What to do: Transcribe every entry word for word, leaving out all images.

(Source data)
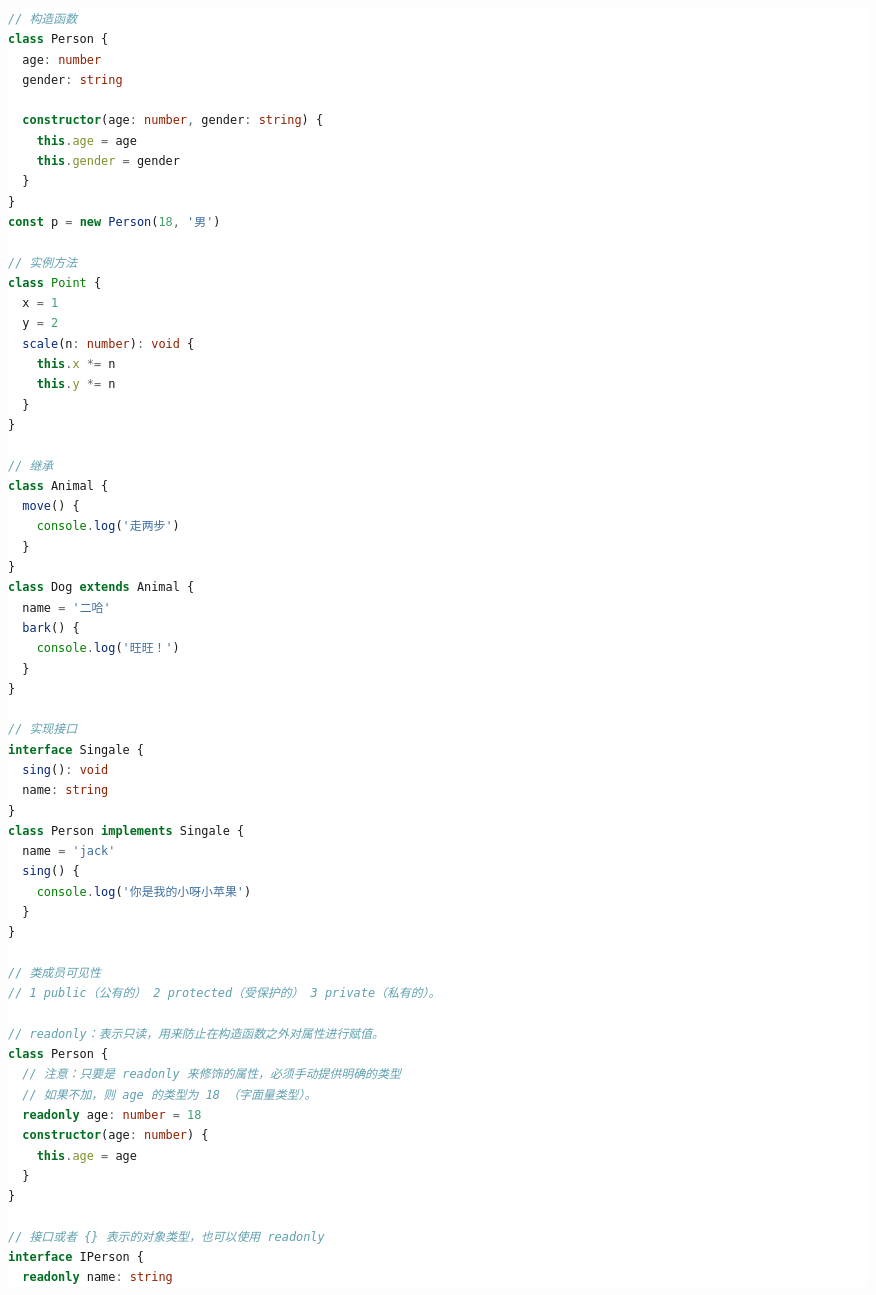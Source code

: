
 ```ts
// 构造函数
class Person {
  age: number
  gender: string

  constructor(age: number, gender: string) {
    this.age = age
    this.gender = gender
  }
}
const p = new Person(18, '男')

// 实例方法
class Point {
  x = 1
  y = 2
  scale(n: number): void {
    this.x *= n
    this.y *= n
  }
}

// 继承
class Animal {
  move() {
    console.log('走两步')
  }
}
class Dog extends Animal {
  name = '二哈'
  bark() {
    console.log('旺旺！')
  }
}

// 实现接口
interface Singale {
  sing(): void
  name: string
}
class Person implements Singale {
  name = 'jack'
  sing() {
    console.log('你是我的小呀小苹果')
  }
}

// 类成员可见性 
// 1 public（公有的） 2 protected（受保护的） 3 private（私有的）。

// readonly：表示只读，用来防止在构造函数之外对属性进行赋值。
class Person {
  // 注意：只要是 readonly 来修饰的属性，必须手动提供明确的类型
  // 如果不加，则 age 的类型为 18 （字面量类型）。
  readonly age: number = 18
  constructor(age: number) {
    this.age = age
  }
}

// 接口或者 {} 表示的对象类型，也可以使用 readonly
interface IPerson {
  readonly name: string
```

Solution for this task:
Source code

:
 ```ts
// 构造函数
class Person {
  age: number
  gender: string

  constructor(age: number, gender: string) {
    this.age = age
    this.gender = gender
  }
}
const p = new Person(18, '男')

// 实例方法
class Point {
  x = 1
  y = 2
  scale(n: number): void {
    this.x *= n
    this.y *= n
  }
}

// 继承
class Animal {
  move() {
    console.log('走两步')
  }
}
class Dog extends Animal {
  name = '二哈'
  bark() {
    console.log('旺旺！')
  }
}

// 实现接口
interface Singale {
  sing(): void
  name: string
}
class Person implements Singale {
  name = 'jack'
  sing() {
    console.log('你是我的小呀小苹果')
  }
}

// 类成员可见性 
// 1 public（公有的） 2 protected（受保护的） 3 private（私有的）。

// readonly：表示只读，用来防止在构造函数之外对属性进行赋值。
class Person {
  // 注意：只要是 readonly 来修饰的属性，必须手动提供明确的类型
  // 如果不加，则 age 的类型为 18 （字面量类型）。
  readonly age: number = 18
  constructor(age: number) {
    this.age = age
  }
}

// 接口或者 {} 表示的对象类型，也可以使用 readonly
interface IPerson {
  readonly name: string
```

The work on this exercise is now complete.